▶ EXERCISE:
Transcribe the listing below word for word but skip its images.

▶ TASK INPUTS:
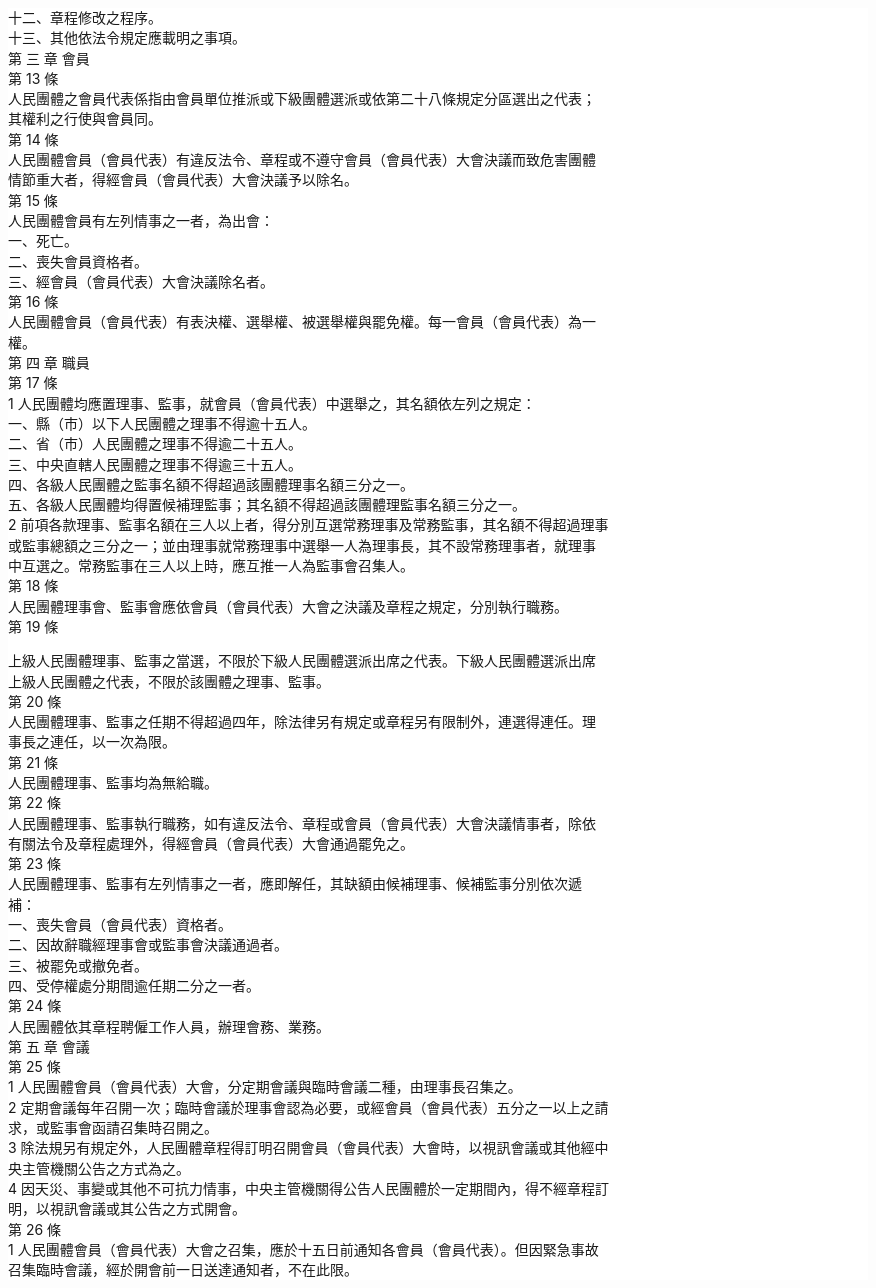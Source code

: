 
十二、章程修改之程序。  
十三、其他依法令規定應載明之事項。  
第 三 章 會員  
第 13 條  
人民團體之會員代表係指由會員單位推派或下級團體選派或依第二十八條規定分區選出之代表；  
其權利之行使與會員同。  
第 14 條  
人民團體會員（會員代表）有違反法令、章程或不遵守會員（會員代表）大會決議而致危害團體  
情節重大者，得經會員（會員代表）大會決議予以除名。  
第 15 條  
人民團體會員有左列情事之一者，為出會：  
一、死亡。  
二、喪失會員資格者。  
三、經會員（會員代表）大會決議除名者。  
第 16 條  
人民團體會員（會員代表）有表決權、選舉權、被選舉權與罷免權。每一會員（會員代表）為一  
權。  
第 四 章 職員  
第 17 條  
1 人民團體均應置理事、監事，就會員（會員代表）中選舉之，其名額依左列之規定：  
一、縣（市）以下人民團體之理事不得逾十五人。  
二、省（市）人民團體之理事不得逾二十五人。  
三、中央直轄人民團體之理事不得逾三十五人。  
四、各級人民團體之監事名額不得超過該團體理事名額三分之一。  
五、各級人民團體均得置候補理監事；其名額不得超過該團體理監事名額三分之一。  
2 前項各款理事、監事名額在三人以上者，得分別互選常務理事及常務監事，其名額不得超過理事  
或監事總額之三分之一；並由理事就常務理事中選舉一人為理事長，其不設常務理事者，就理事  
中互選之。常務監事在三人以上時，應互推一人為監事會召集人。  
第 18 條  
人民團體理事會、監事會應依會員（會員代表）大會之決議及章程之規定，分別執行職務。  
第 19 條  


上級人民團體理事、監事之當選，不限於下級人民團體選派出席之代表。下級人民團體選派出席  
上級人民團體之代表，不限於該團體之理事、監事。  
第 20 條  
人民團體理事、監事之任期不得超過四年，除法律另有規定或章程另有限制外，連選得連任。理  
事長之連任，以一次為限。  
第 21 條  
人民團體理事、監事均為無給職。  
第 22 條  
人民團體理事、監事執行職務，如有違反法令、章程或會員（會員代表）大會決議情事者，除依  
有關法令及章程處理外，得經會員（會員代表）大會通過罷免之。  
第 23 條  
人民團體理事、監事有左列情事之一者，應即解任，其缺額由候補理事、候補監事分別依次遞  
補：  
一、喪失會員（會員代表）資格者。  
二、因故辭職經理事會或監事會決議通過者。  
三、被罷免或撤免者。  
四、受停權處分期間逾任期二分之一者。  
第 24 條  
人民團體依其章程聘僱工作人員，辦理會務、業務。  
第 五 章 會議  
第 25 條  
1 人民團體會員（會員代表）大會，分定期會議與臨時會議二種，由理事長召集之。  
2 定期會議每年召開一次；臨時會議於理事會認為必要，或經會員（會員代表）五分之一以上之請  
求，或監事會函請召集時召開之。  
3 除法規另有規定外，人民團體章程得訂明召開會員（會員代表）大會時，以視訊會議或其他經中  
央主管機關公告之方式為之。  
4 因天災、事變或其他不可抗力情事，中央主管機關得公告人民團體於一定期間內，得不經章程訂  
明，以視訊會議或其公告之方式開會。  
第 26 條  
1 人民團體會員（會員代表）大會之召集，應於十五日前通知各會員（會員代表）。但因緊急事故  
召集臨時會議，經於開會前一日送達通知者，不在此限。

▶ RESULT OF THIS TASK:
Source code

: 
十二、章程修改之程序。  
十三、其他依法令規定應載明之事項。  
第 三 章 會員  
第 13 條  
人民團體之會員代表係指由會員單位推派或下級團體選派或依第二十八條規定分區選出之代表；  
其權利之行使與會員同。  
第 14 條  
人民團體會員（會員代表）有違反法令、章程或不遵守會員（會員代表）大會決議而致危害團體  
情節重大者，得經會員（會員代表）大會決議予以除名。  
第 15 條  
人民團體會員有左列情事之一者，為出會：  
一、死亡。  
二、喪失會員資格者。  
三、經會員（會員代表）大會決議除名者。  
第 16 條  
人民團體會員（會員代表）有表決權、選舉權、被選舉權與罷免權。每一會員（會員代表）為一  
權。  
第 四 章 職員  
第 17 條  
1 人民團體均應置理事、監事，就會員（會員代表）中選舉之，其名額依左列之規定：  
一、縣（市）以下人民團體之理事不得逾十五人。  
二、省（市）人民團體之理事不得逾二十五人。  
三、中央直轄人民團體之理事不得逾三十五人。  
四、各級人民團體之監事名額不得超過該團體理事名額三分之一。  
五、各級人民團體均得置候補理監事；其名額不得超過該團體理監事名額三分之一。  
2 前項各款理事、監事名額在三人以上者，得分別互選常務理事及常務監事，其名額不得超過理事  
或監事總額之三分之一；並由理事就常務理事中選舉一人為理事長，其不設常務理事者，就理事  
中互選之。常務監事在三人以上時，應互推一人為監事會召集人。  
第 18 條  
人民團體理事會、監事會應依會員（會員代表）大會之決議及章程之規定，分別執行職務。  
第 19 條  


上級人民團體理事、監事之當選，不限於下級人民團體選派出席之代表。下級人民團體選派出席  
上級人民團體之代表，不限於該團體之理事、監事。  
第 20 條  
人民團體理事、監事之任期不得超過四年，除法律另有規定或章程另有限制外，連選得連任。理  
事長之連任，以一次為限。  
第 21 條  
人民團體理事、監事均為無給職。  
第 22 條  
人民團體理事、監事執行職務，如有違反法令、章程或會員（會員代表）大會決議情事者，除依  
有關法令及章程處理外，得經會員（會員代表）大會通過罷免之。  
第 23 條  
人民團體理事、監事有左列情事之一者，應即解任，其缺額由候補理事、候補監事分別依次遞  
補：  
一、喪失會員（會員代表）資格者。  
二、因故辭職經理事會或監事會決議通過者。  
三、被罷免或撤免者。  
四、受停權處分期間逾任期二分之一者。  
第 24 條  
人民團體依其章程聘僱工作人員，辦理會務、業務。  
第 五 章 會議  
第 25 條  
1 人民團體會員（會員代表）大會，分定期會議與臨時會議二種，由理事長召集之。  
2 定期會議每年召開一次；臨時會議於理事會認為必要，或經會員（會員代表）五分之一以上之請  
求，或監事會函請召集時召開之。  
3 除法規另有規定外，人民團體章程得訂明召開會員（會員代表）大會時，以視訊會議或其他經中  
央主管機關公告之方式為之。  
4 因天災、事變或其他不可抗力情事，中央主管機關得公告人民團體於一定期間內，得不經章程訂  
明，以視訊會議或其公告之方式開會。  
第 26 條  
1 人民團體會員（會員代表）大會之召集，應於十五日前通知各會員（會員代表）。但因緊急事故  
召集臨時會議，經於開會前一日送達通知者，不在此限。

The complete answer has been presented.